## Problem to work on:
Scan the listing below for "other", then report every line that has it.

## Material supplied:
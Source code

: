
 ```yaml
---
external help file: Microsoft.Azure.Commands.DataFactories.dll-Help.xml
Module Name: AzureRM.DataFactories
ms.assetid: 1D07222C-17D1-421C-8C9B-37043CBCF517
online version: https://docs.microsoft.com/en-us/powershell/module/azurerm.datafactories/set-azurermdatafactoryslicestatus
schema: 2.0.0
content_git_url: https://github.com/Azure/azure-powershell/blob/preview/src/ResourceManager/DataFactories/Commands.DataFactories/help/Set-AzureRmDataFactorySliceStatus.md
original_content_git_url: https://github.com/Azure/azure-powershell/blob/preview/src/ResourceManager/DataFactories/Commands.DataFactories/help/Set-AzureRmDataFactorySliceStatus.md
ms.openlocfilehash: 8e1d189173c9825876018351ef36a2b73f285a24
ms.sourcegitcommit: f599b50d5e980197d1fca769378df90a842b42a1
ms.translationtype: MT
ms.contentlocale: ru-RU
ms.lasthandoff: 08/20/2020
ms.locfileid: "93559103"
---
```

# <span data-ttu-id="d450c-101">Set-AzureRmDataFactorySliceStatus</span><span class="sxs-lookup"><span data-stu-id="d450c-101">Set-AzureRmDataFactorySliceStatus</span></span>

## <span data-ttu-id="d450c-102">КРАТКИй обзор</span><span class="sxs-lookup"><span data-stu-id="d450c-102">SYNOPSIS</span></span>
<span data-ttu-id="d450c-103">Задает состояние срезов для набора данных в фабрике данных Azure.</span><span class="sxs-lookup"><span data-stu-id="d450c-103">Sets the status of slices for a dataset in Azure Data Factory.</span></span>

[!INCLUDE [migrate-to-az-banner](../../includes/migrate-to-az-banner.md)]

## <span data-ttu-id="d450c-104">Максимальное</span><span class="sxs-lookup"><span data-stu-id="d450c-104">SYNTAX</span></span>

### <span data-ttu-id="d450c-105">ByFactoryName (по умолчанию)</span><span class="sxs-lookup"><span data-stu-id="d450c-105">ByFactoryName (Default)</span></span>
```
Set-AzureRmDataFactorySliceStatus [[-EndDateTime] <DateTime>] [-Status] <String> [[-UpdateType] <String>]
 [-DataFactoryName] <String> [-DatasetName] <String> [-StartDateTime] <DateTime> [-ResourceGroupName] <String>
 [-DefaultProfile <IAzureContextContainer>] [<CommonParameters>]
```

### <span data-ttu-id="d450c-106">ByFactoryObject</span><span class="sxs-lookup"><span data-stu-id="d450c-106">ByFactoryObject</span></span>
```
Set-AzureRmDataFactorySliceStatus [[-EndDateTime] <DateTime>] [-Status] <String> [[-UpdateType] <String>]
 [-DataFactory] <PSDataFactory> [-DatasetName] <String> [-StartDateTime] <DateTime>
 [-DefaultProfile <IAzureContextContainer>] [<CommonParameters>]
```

---

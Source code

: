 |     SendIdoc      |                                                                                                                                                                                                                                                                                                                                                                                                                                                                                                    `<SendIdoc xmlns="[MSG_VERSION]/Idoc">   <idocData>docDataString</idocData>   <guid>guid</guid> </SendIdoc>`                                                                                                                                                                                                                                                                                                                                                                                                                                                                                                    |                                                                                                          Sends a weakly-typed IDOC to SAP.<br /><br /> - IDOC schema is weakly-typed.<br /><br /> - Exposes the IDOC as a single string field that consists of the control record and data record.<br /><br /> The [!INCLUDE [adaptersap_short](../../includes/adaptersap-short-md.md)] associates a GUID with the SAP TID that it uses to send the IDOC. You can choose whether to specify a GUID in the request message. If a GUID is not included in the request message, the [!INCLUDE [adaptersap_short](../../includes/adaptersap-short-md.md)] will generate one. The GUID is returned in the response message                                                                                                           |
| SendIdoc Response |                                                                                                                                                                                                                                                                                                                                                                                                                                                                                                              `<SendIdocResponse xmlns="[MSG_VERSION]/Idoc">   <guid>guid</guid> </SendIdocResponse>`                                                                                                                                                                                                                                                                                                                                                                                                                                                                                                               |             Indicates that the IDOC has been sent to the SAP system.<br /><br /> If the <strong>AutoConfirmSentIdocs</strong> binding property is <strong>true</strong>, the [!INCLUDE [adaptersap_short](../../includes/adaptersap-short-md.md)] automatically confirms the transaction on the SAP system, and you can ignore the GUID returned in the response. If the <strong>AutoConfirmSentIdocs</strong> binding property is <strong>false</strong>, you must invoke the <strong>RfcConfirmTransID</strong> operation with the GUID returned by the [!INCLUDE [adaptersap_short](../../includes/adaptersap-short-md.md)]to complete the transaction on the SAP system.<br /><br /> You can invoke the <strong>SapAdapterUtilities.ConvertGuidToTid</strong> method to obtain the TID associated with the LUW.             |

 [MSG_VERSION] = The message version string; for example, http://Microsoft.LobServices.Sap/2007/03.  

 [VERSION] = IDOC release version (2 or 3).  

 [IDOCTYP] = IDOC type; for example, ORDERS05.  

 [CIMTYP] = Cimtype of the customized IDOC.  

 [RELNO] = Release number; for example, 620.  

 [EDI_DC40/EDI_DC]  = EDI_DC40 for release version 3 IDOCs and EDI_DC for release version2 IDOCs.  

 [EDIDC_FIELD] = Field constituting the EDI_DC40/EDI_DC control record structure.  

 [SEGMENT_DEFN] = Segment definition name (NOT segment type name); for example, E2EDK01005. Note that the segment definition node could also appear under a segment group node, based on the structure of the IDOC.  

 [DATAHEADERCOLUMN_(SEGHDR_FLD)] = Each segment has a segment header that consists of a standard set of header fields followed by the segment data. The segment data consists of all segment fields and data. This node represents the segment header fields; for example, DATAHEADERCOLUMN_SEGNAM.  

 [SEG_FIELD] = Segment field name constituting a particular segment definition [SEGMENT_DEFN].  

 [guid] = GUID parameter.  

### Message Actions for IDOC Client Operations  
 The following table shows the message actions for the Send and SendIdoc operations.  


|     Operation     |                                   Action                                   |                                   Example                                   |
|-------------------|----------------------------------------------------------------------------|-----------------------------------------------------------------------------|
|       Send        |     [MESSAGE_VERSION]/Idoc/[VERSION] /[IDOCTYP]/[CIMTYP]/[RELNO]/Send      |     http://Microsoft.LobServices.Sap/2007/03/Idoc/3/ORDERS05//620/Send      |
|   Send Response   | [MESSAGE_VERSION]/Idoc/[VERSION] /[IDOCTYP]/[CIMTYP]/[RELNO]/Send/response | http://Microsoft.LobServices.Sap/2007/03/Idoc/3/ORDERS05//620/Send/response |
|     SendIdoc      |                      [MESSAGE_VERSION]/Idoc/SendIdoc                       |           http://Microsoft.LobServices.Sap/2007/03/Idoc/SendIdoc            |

* * *

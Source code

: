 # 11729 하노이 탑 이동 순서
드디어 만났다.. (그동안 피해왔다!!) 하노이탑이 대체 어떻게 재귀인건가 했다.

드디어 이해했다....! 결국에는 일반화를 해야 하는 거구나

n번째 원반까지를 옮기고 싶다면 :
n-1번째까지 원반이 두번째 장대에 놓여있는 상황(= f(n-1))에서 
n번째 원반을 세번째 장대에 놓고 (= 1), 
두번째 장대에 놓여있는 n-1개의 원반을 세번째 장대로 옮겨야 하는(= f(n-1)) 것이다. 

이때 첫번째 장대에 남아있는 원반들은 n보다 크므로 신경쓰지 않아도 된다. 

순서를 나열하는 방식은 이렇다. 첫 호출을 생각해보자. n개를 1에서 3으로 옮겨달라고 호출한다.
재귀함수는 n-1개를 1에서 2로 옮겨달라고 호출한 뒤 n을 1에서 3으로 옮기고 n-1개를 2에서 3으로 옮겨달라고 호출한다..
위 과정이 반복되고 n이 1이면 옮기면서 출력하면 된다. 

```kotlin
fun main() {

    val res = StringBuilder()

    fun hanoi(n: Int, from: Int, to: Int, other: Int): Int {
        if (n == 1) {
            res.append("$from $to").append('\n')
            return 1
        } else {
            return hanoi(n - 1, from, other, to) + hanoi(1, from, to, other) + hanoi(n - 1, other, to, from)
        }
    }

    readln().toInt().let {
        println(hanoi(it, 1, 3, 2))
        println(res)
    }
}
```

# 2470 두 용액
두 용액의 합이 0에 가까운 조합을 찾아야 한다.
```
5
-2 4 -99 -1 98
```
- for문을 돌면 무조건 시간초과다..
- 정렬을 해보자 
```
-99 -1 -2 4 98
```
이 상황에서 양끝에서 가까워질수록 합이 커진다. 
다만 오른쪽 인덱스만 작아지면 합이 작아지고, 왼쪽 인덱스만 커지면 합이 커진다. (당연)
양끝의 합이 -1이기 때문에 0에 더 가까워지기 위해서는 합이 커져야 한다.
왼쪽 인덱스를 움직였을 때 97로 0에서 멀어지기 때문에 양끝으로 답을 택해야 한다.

## Final answer:
    fun hanoi(n: Int, from: Int, to: Int, other: Int): Int {
            return hanoi(n - 1, from, other, to) + hanoi(1, from, to, other) + hanoi(n - 1, other, to, from)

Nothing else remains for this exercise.